4- Every scene is too “busy“. It’s like a cartoon for kids with ADHD… Whether on Tattooine, or Naboo, or Coruscant, there’s just too much background getting in the way of the foreground detail. Less is more. The financial and technical constraints of the original trilogy made for a far more believable set of locations, all at the outer reaches of the galaxy. We need to feel the dirt.

5- The stupidly stupid racist accents, especially on Naboo.

6- Are you an angel? No, you little pervert. What are you, like ten years old?

7- Yippee! No.

8- One of the most important men in the galaxy can apparently hide his identity by wearing a hoodie, and NO ONE recognises him… I look forward to the day that Barack Obama tries that to slip out for a pizza.

9- Anakin building 3-PO. Really?

10- Comedy droids. Roger roger; I’m out.

All that, and no room for Jar Jar. (He needs his own top ten countdown, but I’m not doing that.)

So, what did work?

That lightsaber finale.

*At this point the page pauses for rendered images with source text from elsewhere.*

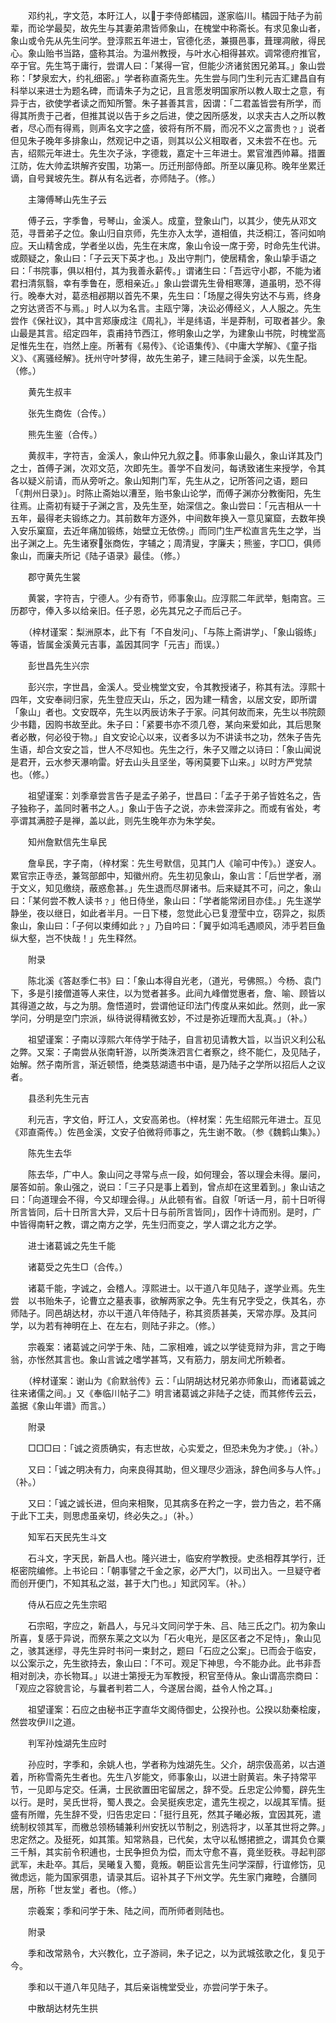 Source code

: <!-- { "loadSidebar": true } -->
　　邓约礼，字文范，本盱江人，以于李侍郎橘园，遂家临川。橘园于陆子为前辈，而论学最契，故先生与其妻弟肃皆师象山，在槐堂中称斋长。有求见象山者，象山或令先从先生问学。登淳熙五年进士，官德化丞，兼摄邑事，葺理凋敝，得民心。象山贻书当路，盛称其治。为温州教授，与叶水心相得甚欢。调常德府推官，卒于官。先生笃于庸行，尝谓人曰：「某得一官，但能少济诸贫困兄弟耳。」象山尝称：「梦泉宏大，约礼细密。」学者称直斋先生。先生尝与同门生利元吉汇建昌自有科举以来进士为题名碑，而请朱子为之记，且言愿发明国家所以教人取士之意，有异于古，欲使学者读之而知所警。朱子甚善其言，因谓：「二君盖皆尝有所学，而得其所贵于己者，但推其说以告于乡之后进，使之因所感发，以求夫古人之所以教者，尽心而有得焉，则声名文字之盛，彼将有所不屑，而况不义之富贵也﹖」说者但见朱子晚年多排象山，然观记中之语，则其以公义相取者，又未尝不在也。元吉，绍熙元年进士。先生次子泳，字德栽，嘉定十三年进士。累官淮西帅幕。措置江防，佐大帅孟珙解齐安围，功第一。历迁刑部侍郎。所至以廉见称。晚年坐累迁谪，自号巽坡先生。群从有名远者，亦师陆子。（修。）

　　主簿傅琴山先生子云

　　傅子云，字季鲁，号琴山，金溪人。成童，登象山门，以其少，使先从邓文范，寻晋弟子之位。象山归自京师，先生亦入太学，道相值，共泛桐江，答问如响应。天山精舍成，学者坐以齿，先生在末席，象山令设一席于旁，时命先生代讲。或颇疑之，象山曰：「子云天下英才也。」及出守荆门，使居精舍，象山挚手语之曰：「书院事，俱以相付，其为我善永薪传。」谓诸生曰：「吾远守小郡，不能为诸君扫清氛翳，幸有季鲁在，愿相亲近。」象山尝谓先生骨相寒薄，道虽明，恐不得行。晚奉大对，葛丞相邲期以首先不果，先生曰：「场屋之得失穷达不与焉，终身之穷达贤否不与焉。」时人以为名言。主瓯宁簿，决讼必傅经义，人人服之。先生尝作《保社议》，其中言郑康成注《周礼》，半是纬语，半是莽制，可取者甚少。象山最是其言。绍定四年，袁甫持节西江，修明象山之学，为建象山书院，时槐堂高足惟先生在，岿然上座。所著有《易传》、《论语集传》、《中庸大学解》、《童子指义》、《离骚经解》。抚州守叶梦得，故先生弟子，建三陆祠于金溪，以先生配。（修。）

　　黄先生叔丰

　　张先生商佐（合传。）

　　熊先生鉴（合传。）

　　黄叔丰，字符吉，金溪人，象山仲兄九叙之。师事象山最久，象山详其及门之士，首傅子渊，次邓文范，次即先生。善学不自发问，每诱致诸生来授学，令其各以疑义前请，而从旁听之。象山知荆门军，先生从之，记所答问之语，题曰「《荆州日录》」。时陈止斋始以漕至，贻书象山论学，而傅子渊亦分教衡阳，先生往焉。止斋初有疑于子渊之言，及先生至，始深信之。象山尝曰：「元吉相从一十五年，最得老夫锻练之力。其前数年方逐外，中间数年换入一意见窠窟，去数年换入安乐窠窟，去近年痛加锻练，始壁立无依傍。」而同门生严松直言先生之学，当出子渊之上。先生诸寮张商佐，字辅之；周清叟，字廉夫；熊鉴，字□□，俱师象山，而廉夫所记《陆子语录》最佳。（修。）

　　郡守黄先生裳

　　黄裳，字符吉，宁德人。少有奇节，师事象山。应淳熙二年武举，魁南宫。三历郡守，俸入多以给亲旧。任子恩，必先其兄之子而后己子。

　　（梓材谨案：梨洲原本，此下有「不自发问」、「与陈上斋讲学」、「象山锻练」等语，皆属金溪黄元吉事，盖因其同字「元吉」而误。）

　　彭世昌先生兴宗

　　彭兴宗，字世昌，金溪人。受业槐堂文安，令其教授诸子，称其有法。淳熙十四年，文安奉祠归家，先生登应天山，乐之，因为建一精舍，以居文安，即所谓「象山」者也。文安既卒，先生以丙辰访朱子于家。问其何故而来，先生以书院颇少书籍，因购书故至此。朱子曰：「紧要书亦不须几卷，某向来爱如此，其后思聚者必散，何必役于物。」自文安论心以来，议者多以为不讲读书之功，然朱子告先生语，却合文安之旨，世人不尽知也。先生之行，朱子又赠之以诗曰：「象山闻说是君开，云水参天瀑响雷。好去山头且坚坐，等闲莫要下山来。」以时方严党禁也。（修。）

　　祖望谨案：刘季章尝言告子是孟子弟子，世昌曰：「孟子于弟子皆姓名之，告子独称子，盖同时著书之人。」象山于告子之说，亦未尝深非之。而或有省处，考亭谓其满腔子是禅，盖以此，则先生晚年亦为朱学矣。

　　知州詹默信先生阜民

　　詹阜民，字子南，（梓材案：先生号默信，见其门人《喻可中传》。）遂安人。累官宗正寺丞，兼驾部郎中，知徽州府。先生初见象山，象山言：「后世学者，溺于文义，知见缴绕，蔽惑愈甚。」先生退而尽屏诸书。后来疑其不可，问之，象山曰：「某何尝不教人读书﹖」他日侍坐，象山曰：「学者能常闭目亦佳。」先生遂学静坐，夜以继日，如此者半月。一日下楼，忽觉此心已复澄莹中立，窃异之，拟质象山，象山曰：「子何以束缚如此﹖」乃自吟曰：「翼乎如鸿毛遇顺风，沛乎若巨鱼纵大壑，岂不快哉！」先生释然。

　　附录

　　陈北溪《答赵季仁书》曰：「象山本得自光老，（道光，号佛照。）今杨、袁门下，多是引接僧道等人来住，以为觉者甚多。此间九峰僧觉惠者，詹、喻、顾皆以其得道之故，与之为朋。詹悟道时，尝谓他证印法门传度从来如此。然则，此一家学问，分明是空门宗派，纵待说得精微玄妙，不过是弥近理而大乱真。」（补。）

　　祖望谨案：子南以淳熙六年侍学于陆子，自言初见请教大旨，以当识义利公私之弊。又案：子南尝从张南轩游，以所类洙泗言仁者察之，终不能仁，及见陆子，始解。然子南所言，渐近顿悟，绝类慈湖遗书中语，是乃陆子之学所以招后人之议者。

　　县丞利先生元吉

　　利元吉，字文伯，盱江人，文安高弟也。（梓材案：先生绍熙元年进士。互见《邓直斋传。）佐邑金溪，文安子伯微将师事之，先生谢不敢。（参《魏鹤山集》。）

　　陈先生去华

　　陈去华，广中人。象山问之寻常与点一段，如何理会，答以理会未得。屡问，屡答如前。象山强之，说曰：「三子只是事上着到，曾点却在这里着到。」象山诘之曰：「向道理会不得，今又却理会得。」从此顿有省。自叙「听话一月，前十日听得所言皆同，后十日所言大异，又后十日与前所言皆同」，因作十诗而别。是时，广中皆得南轩之教，谓之南方之学，先生归而变之，学人谓之北方之学。

　　进士诸葛诚之先生千能

　　诸葛受之先生□（合传。）

　　诸葛千能，字诚之，会稽人。淳熙进士。以干道八年见陆子，遂学业焉。先生尝　以书贻朱子，论曹立之墓表事，欲解两家之争。先生有兄字受之，佚其名，亦师陆子。同邑胡达材，亦以干道八年侍陆子，称其资质甚美，天常亦厚。及其问学，以为若有神明在上、在左右，则陆子非之。（修。）

　　宗羲案：诸葛诚之问学于朱、陆，二家相难，诚之以学徒竞辩为非，言之于晦翁，亦怅然其言也。象山言诚之嗜学甚笃，又有筋力，朋友间尤所赖者。

　　（梓材谨案：谢山为《俞默翁传》云：「山阴胡达材兄弟亦师象山，而诸葛诚之往来诸儒之间。」又《奉临川帖子二》明言诸葛诚之非陆子之徒，而其修传云云，盖据《象山年谱》而言。）

　　附录

　　□□□曰：「诚之资质确实，有志世故，心实爱之，但恐未免为才使。」（补。）

　　又曰：「诚之明决有力，向来良得其助，但义理尽少涵泳，辞色间多与人忤。」（补。）

　　又曰：「诚之诚长进，但向来相聚，见其病多在矜之一字，尝力告之，若不痛于此下工夫，则思虑虽亲切，终必失之。」（补。）

　　知军石天民先生斗文

　　石斗文，字天民，新昌人也。隆兴进士，临安府学教授。史丞相荐其学行，迁枢密院编修。上书论曰：「朝事譬之千金之家，必严大门，以司出入。一旦疑守者而创开便门，不知其私之滋，甚于大门也。」知武冈军。（补。）

　　侍从石应之先生宗昭

　　石宗昭，字应之，新昌人，与兄斗文同问学于朱、吕、陆三氏之门。初为象山所喜，复感于异说，而祭东莱之文以为「石火电光，是区区者之不足恃」，象山见之，骇其迷缪，寻先生异时书问一束封之，题曰「石应之公案」。已而会于临安，以公案示之，先生欲持去，象山曰：「不可。观足下神思，今不能办此。此书非吾相对剖决，亦长物耳。」以进士第授无为军教授，积官至侍从。象山谓高宗商曰：「观应之容貌言论，与曩者判若二人，今遂居台阁，益令人怜之耳。」

　　祖望谨案：石应之由秘书正字直华文阁侍御史，公揆孙也。公揆以劾秦桧废，然尝攻伊川之道。

　　判军孙烛湖先生应时

　　孙应时，字季和，余姚人也，学者称为烛湖先生。父介，胡宗伋高弟，以古道着，所称雪斋先生者也。先生八岁能文，师事象山，以进士尉黄岩。朱子持常平节，一见即与定交。任满，士民欲置田宅留居之，辞不受。丘忠定公帅蜀，辟先生以行。是时，吴氏世将，蜀人畏之。会吴挺疾忠定，遣先生视之，以觇其军情。挺盛有所赠，先生辞不受，归告忠定曰：「挺行且死，然其子曦必叛，宜因其死，遣统制权领其军，而檄总领杨辅兼利州安抚以节制之，别选将才，以革其世将之弊。」忠定然之。及挺死，如其策。知常熟县，已代矣，太守以私憾捃摭之，谓其负仓粟三千斛，其实前令积逋也，士民争担负为偿，而太守愈不喜，竟坐贬秩。寻起判邵武军，未赴卒。其后，吴曦复入蜀，竟叛。朝臣讼言先生问学深醇，行谊修饬，见微虑远，能为国家弭患，请录其后。诏补其子下州文学。先生家门雍睦，合膳同居，所称「世友堂」者也。（修。）

　　宗羲案；季和问学于朱、陆之间，而所师者则陆也。

　　附录

　　季和改常熟令，大兴教化，立子游祠，朱子记之，以为武城弦歌之化，复见于今。

　　季和以干道八年见陆子，其后亲诣槐堂受业，亦尝问学于朱子。

　　中散胡达材先生拱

Awesome. From the double ended sabre lighting up, to the final sequence between Maul and Obi Wan… Oh, what glory there could have been. Ewan McGregor is patchy in this film (hampered by the wooden dialogue and the silly hair), but he really sells the finale. When he’s itching to get through the final implausible delaying mechanism to get to the man who has just killed his mentor, I’m right there with him, and the following sequence is so well-choreographed and FAST it still gives me goosebumps every time. I’ll even overlook the (entirely unbelievable) way he somersaults over Maul at the end, without Maul just slicing Obi Wan up the middle.

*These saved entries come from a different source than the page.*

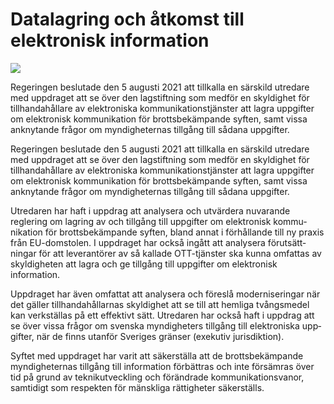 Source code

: # Datalagring och åtkomst till elektronisk information

![](/contentassets/35276188514d40fb87785c81c0fbda93/datalagring-och-atkomst-till-elektronisk-information_bild.jpg?width=150&quality=85)

Regeringen beslutade den 5 augusti 2021 att tillkalla en särskild utredare med upp­draget att se över den lag­stift­ning som medför en skyldig­het för tillhanda­hållare av elektro­niska kommunika­tions­tjänster att lagra upp­gifter om elektro­nisk kommu­nikation för brotts­bekämpande syften, samt vissa anknytande frågor om myndig­heternas tillgång till sådana uppgifter.

Regeringen beslutade den 5 augusti 2021 att tillkalla en särskild utredare med upp­draget att se över den lag­stift­ning som medför en skyldig­het för tillhanda­hållare av elektro­niska kommunika­tions­tjänster att lagra upp­gifter om elektro­nisk kommu­nikation för brotts­bekämpande syften, samt vissa anknytande frågor om myndig­heternas tillgång till sådana uppgifter.

Utredaren har haft i uppdrag att analysera och utvärdera nuvarande reglering om lagring av och tillgång till uppgifter om elektro­nisk kommu­nikation för brotts­bekämpande syften, bland annat i för­hållande till ny praxis från EU-domstolen. I uppdraget har också ingått att analysera förut­sätt­ningar för att leveran­törer av så kallade OTT-tjänster ska kunna omfattas av skyldig­heten att lagra och ge tillgång till uppgifter om elektronisk information.

Uppdraget har även omfattat att analy­sera och föreslå moderni­seringar när det gäller tillhanda­hållarnas skyldighet att se till att hemliga tvångs­medel kan verk­ställas på ett effek­tivt sätt. Utredaren har också haft i uppdrag att se över vissa frågor om svenska myndig­heters tillgång till elektro­niska upp­gifter, när de finns utanför Sveriges gränser (exekutiv jurisdiktion).

Syftet med upp­draget har varit att säker­ställa att de brotts­bekämpande myndig­heternas tillgång till information förbättras och inte försämras över tid på grund av teknik­utveckling och förändrade kommu­nika­tions­vanor, samtidigt som respekten för mänskliga rättig­heter säkerställs.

The sound effects in the podrace are amazing, taking you right into the pilot’s seat. Which is a good job, as the visuals are overdone and cartoony.

That Duel of the Fates song is incredible. Up there with the Imperial March for me.

When we got to the penultimate scene, with Qui-Gon’s funeral pyre, my son asked “Daddy, why are they not toasting marshmallows?”… maybe the next step should be to record a 5-year old’s “director’s commentary” DVD extra?

So, onto Attack of the Clones next week… A New Hope seems very far away, let alone The Force Awakens!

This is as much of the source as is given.